Reporting in:  with 7 days down and 13,400 words submitted to the NaNoWriMo challenge.  

Just 36,600 words to go to reach the finish line.

I’ve been dutiful enough, getting up between 4 and 5 am every morning to slog through the daily quota, throwing down words as fast as I can.  But my word, what's “written” has nothing to do with a novel.  All I've got are the notes, bits and pieces, a few directions for scenes, some suggestions for characters, lots of questions begging for fact-finding and research, and plenty of running commentary to fill in the blank spaces.  And therein hangs the tale. Blank spaces.  

 My story is the story not being told.   The process has been at best. . . instructive, a rude awakening.  Writing fiction is a relentless pursuit, a discipline clearly out of my comfort zone.  

Am I having fun?  I can’t say.  What I have so far I wouldn’t give to a dog to read.  

So why keep going?  What’s there to prove?  Well, first of all, a 13,400-word foray into a novel is not enough to call off the game.   I imagine, or try to , that  there’s something to be learned in the next 36,600 words. Yes? Maybe?  

Over the past week, I have grappled with the question: what makes my story worth anyone's attention? And what keeps me here at the keyboard, hour upon hour, struggling word by word to write?              

Think about it.

I suppose we read novels to do what our incredible human brain does best: to explore realms we can’t physically reach, to visit worlds we can’t otherwise know, to time travel on a magic carpet we call a page.  

What distinguishes us (or so we think) from all other living creatures on this earth, is our enormous cortex – and that remarkable function of the human brain which allows us to see and feel and hear and put into context things that aren’t there. We can imagine the consequences of stepping off a cliff, for instance, without actually doing it.
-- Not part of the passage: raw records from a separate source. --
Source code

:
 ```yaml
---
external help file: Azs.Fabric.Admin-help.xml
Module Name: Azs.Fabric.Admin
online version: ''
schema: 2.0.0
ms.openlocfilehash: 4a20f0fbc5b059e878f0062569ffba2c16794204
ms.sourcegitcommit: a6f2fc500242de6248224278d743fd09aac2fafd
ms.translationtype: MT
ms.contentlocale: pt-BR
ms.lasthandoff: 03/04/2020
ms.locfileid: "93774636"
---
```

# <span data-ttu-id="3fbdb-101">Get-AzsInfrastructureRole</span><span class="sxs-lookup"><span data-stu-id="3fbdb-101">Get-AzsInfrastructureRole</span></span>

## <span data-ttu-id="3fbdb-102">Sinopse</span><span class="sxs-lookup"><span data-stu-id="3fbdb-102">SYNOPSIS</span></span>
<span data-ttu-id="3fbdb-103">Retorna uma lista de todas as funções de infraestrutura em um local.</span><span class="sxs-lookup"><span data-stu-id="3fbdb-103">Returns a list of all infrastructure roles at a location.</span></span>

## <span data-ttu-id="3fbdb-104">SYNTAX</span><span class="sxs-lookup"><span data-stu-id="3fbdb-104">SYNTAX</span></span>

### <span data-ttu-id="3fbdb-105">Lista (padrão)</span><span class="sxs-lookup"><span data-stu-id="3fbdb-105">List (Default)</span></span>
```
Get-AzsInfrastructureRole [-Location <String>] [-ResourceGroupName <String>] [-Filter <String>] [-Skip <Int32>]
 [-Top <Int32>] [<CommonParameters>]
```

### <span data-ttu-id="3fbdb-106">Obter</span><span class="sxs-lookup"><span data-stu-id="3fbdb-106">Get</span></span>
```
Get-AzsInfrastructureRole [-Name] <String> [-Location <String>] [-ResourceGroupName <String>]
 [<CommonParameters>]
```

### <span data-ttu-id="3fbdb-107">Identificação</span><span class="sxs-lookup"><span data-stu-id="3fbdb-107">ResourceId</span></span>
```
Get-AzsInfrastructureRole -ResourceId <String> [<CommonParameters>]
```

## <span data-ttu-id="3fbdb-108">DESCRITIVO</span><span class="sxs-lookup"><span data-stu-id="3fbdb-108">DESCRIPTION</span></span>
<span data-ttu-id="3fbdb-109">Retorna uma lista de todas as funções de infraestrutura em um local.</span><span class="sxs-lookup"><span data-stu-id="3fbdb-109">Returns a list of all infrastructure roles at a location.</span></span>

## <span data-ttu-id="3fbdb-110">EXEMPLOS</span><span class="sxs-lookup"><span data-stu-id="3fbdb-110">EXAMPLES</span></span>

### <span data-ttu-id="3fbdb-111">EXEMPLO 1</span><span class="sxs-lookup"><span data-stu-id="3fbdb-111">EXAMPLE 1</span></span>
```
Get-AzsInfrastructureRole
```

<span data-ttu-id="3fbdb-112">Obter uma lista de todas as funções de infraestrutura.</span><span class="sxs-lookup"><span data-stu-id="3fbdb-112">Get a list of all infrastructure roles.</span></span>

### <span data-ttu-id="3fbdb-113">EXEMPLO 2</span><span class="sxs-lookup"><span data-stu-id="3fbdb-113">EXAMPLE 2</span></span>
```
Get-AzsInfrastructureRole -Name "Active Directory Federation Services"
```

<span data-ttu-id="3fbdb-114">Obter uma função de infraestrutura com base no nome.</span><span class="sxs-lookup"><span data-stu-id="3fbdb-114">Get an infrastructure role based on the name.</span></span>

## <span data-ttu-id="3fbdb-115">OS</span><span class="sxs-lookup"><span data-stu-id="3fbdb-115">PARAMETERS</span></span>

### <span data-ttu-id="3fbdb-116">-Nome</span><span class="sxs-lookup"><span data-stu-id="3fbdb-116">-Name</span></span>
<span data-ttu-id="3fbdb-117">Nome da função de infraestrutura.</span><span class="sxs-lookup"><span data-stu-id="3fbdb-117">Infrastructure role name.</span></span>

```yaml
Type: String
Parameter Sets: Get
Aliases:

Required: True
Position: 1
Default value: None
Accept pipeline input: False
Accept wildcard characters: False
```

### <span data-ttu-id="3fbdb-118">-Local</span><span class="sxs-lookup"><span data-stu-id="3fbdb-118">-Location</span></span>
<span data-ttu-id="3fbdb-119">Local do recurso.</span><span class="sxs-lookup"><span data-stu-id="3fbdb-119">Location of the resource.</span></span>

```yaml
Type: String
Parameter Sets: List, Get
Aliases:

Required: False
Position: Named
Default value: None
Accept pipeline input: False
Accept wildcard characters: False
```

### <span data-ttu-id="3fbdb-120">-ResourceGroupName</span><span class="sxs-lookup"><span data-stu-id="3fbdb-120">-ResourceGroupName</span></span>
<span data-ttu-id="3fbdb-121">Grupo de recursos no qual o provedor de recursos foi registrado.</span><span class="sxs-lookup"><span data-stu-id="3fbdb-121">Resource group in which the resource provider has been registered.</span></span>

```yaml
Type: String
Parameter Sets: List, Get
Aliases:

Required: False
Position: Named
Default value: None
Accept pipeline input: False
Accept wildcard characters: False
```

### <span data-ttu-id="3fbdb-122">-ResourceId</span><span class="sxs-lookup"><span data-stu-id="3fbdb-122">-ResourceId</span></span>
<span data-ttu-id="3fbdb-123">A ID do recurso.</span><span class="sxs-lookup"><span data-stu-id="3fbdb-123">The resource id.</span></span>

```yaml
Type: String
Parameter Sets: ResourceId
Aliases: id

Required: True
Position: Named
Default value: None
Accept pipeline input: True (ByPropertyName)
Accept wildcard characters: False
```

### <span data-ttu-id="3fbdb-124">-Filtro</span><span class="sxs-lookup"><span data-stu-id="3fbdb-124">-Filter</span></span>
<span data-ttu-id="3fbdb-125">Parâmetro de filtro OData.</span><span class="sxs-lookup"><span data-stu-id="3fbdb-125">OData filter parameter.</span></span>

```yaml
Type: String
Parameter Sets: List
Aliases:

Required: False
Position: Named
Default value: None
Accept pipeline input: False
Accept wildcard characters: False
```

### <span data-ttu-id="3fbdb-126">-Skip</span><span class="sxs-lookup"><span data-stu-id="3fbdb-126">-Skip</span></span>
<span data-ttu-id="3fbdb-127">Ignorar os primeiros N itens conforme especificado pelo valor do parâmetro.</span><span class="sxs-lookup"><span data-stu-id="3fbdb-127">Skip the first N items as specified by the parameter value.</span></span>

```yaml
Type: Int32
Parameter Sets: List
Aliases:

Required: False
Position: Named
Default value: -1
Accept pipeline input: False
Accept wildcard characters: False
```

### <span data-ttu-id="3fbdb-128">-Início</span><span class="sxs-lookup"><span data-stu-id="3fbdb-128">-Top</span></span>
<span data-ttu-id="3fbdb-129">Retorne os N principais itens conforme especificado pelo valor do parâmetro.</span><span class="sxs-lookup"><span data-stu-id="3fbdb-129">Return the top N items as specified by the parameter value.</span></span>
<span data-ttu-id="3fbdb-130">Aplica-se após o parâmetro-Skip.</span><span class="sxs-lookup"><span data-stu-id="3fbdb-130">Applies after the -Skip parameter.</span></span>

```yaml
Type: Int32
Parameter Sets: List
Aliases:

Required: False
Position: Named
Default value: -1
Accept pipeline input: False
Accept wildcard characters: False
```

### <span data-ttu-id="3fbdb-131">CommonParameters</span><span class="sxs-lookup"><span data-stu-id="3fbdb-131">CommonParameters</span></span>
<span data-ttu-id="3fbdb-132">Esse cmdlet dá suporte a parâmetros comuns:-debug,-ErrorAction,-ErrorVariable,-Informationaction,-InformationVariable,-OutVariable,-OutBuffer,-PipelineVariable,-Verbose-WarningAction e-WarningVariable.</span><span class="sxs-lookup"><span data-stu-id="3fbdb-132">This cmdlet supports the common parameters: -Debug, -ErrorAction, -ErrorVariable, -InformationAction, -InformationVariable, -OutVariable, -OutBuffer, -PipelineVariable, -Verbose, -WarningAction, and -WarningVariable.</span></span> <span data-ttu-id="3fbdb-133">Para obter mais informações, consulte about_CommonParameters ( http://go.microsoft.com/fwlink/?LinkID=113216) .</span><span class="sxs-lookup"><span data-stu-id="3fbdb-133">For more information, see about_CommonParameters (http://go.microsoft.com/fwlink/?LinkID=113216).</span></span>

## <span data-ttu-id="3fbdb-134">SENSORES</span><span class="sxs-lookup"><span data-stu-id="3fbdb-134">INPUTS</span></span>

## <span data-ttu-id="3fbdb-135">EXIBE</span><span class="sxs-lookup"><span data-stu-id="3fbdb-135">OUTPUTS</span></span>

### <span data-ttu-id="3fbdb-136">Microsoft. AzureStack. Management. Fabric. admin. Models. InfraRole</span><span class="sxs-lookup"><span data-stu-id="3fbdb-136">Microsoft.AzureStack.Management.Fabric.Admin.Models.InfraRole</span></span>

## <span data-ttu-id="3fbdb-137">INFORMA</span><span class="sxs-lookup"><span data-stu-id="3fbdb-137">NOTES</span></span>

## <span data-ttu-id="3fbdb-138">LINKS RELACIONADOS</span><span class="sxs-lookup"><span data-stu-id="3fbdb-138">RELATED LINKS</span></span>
We can slay dragons, win epic battles, leap tall buildings, solve murder mysteries or save the world – without leaving an armchair, thanks to our capacity for imagination. And so we love stories and especially value those who have the gift of telling stories well.

 I have a story in mind.  Whether I can tell it well . . . well, it will take far more work than slapping it down in the next three weeks during NaNoWhaMoSlam.  But what the hey, 50,000 words may very well serve . . . as  the start.  

Will keep you posted. 

And thanks for dropping by. 

Photo by Michael Connors, the founder of MorgueFile

Comments

  1. Good for you, Viv! I'm still nurturing my lousy 3200 words. Letting them rest or something. But reading you about writing has buoyed me up. I'm going to go blog the blog for a bit and then we'll see. Keep up the amazing work.